> [TASK GOAL] Copy all lines containing the string "Netherlands" from the records below.

BEGIN PROVIDED RECORDS

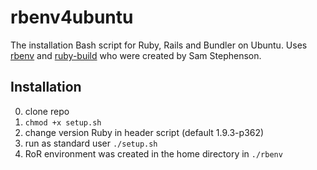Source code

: rbenv4ubuntu
============

The installation Bash script for Ruby, Rails and Bundler on Ubuntu.
Uses [rbenv](https://github.com/sstephenson/rbenv "rbenv") and [ruby-build](https://github.com/sstephenson/ruby-build "ruby-build") who were created by Sam Stephenson.

Installation
------------
0. clone repo
1. `chmod +x setup.sh`
2. change version Ruby in header script (default 1.9.3-p362)
3. run as standard user `./setup.sh`
4. RoR environment was created in the home directory in `./rbenv`


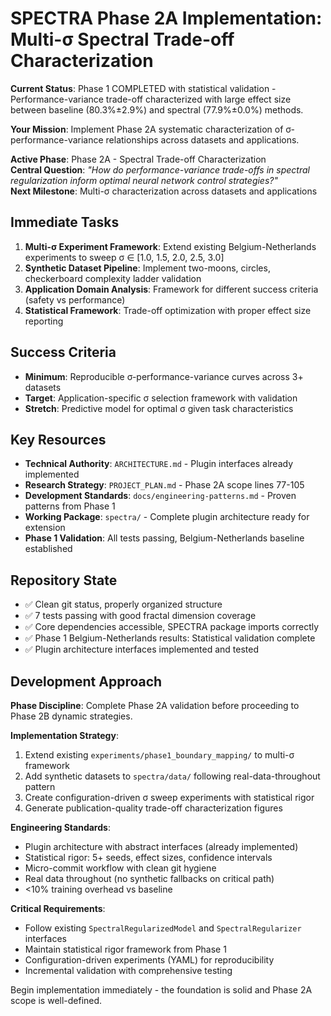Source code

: # SPECTRA Phase 2A Implementation: Multi-σ Spectral Trade-off Characterization

**Current Status**: Phase 1 COMPLETED with statistical validation - Performance-variance trade-off characterized with large effect size between baseline (80.3%±2.9%) and spectral (77.9%±0.0%) methods.

**Your Mission**: Implement Phase 2A systematic characterization of σ-performance-variance relationships across datasets and applications.

**Active Phase**: Phase 2A - Spectral Trade-off Characterization  
**Central Question**: *"How do performance-variance trade-offs in spectral regularization inform optimal neural network control strategies?"*  
**Next Milestone**: Multi-σ characterization across datasets and applications

## Immediate Tasks

1. **Multi-σ Experiment Framework**: Extend existing Belgium-Netherlands experiments to sweep σ ∈ [1.0, 1.5, 2.0, 2.5, 3.0]
2. **Synthetic Dataset Pipeline**: Implement two-moons, circles, checkerboard complexity ladder validation
3. **Application Domain Analysis**: Framework for different success criteria (safety vs performance)
4. **Statistical Framework**: Trade-off optimization with proper effect size reporting

## Success Criteria

- **Minimum**: Reproducible σ-performance-variance curves across 3+ datasets
- **Target**: Application-specific σ selection framework with validation  
- **Stretch**: Predictive model for optimal σ given task characteristics

## Key Resources

- **Technical Authority**: `ARCHITECTURE.md` - Plugin interfaces already implemented
- **Research Strategy**: `PROJECT_PLAN.md` - Phase 2A scope lines 77-105
- **Development Standards**: `docs/engineering-patterns.md` - Proven patterns from Phase 1
- **Working Package**: `spectra/` - Complete plugin architecture ready for extension
- **Phase 1 Validation**: All tests passing, Belgium-Netherlands baseline established

## Repository State

- ✅ Clean git status, properly organized structure
- ✅ 7 tests passing with good fractal dimension coverage  
- ✅ Core dependencies accessible, SPECTRA package imports correctly
- ✅ Phase 1 Belgium-Netherlands results: Statistical validation complete
- ✅ Plugin architecture interfaces implemented and tested

## Development Approach

**Phase Discipline**: Complete Phase 2A validation before proceeding to Phase 2B dynamic strategies.

**Implementation Strategy**:
1. Extend existing `experiments/phase1_boundary_mapping/` to multi-σ framework
2. Add synthetic datasets to `spectra/data/` following real-data-throughout pattern
3. Create configuration-driven σ sweep experiments with statistical rigor
4. Generate publication-quality trade-off characterization figures

**Engineering Standards**:
- Plugin architecture with abstract interfaces (already implemented)
- Statistical rigor: 5+ seeds, effect sizes, confidence intervals
- Micro-commit workflow with clean git hygiene
- Real data throughout (no synthetic fallbacks on critical path)
- <10% training overhead vs baseline

**Critical Requirements**:
- Follow existing `SpectralRegularizedModel` and `SpectralRegularizer` interfaces
- Maintain statistical rigor framework from Phase 1
- Configuration-driven experiments (YAML) for reproducibility
- Incremental validation with comprehensive testing

Begin implementation immediately - the foundation is solid and Phase 2A scope is well-defined.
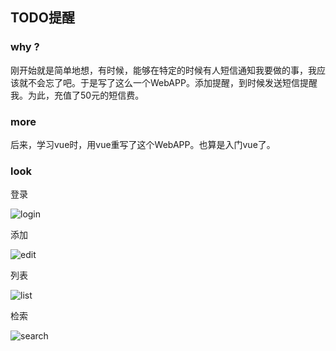 ## TODO提醒

### why ?

刚开始就是简单地想，有时候，能够在特定的时候有人短信通知我要做的事，我应该就不会忘了吧。于是写了这么一个WebAPP。添加提醒，到时候发送短信提醒我。为此，充值了50元的短信费。

### more

后来，学习vue时，用vue重写了这个WebAPP。也算是入门vue了。

### look
登录

![login](https://github.com/ButBueatiful/dotvim/raw/master/screenshots/vim-screenshot.jpg)

添加

![edit](https://github.com/ButBueatiful/dotvim/raw/master/screenshots/vim-screenshot.jpg)

列表

![list](https://github.com/ButBueatiful/dotvim/raw/master/screenshots/vim-screenshot.jpg)

检索

![search](https://github.com/ButBueatiful/dotvim/raw/master/screenshots/vim-screenshot.jpg)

END PROVIDED RECORDS

> [WRITTEN SOLUTION]
1. **Multi-σ Experiment Framework**: Extend existing Belgium-Netherlands experiments to sweep σ ∈ [1.0, 1.5, 2.0, 2.5, 3.0]
- **Phase 1 Validation**: All tests passing, Belgium-Netherlands baseline established
- ✅ Phase 1 Belgium-Netherlands results: Statistical validation complete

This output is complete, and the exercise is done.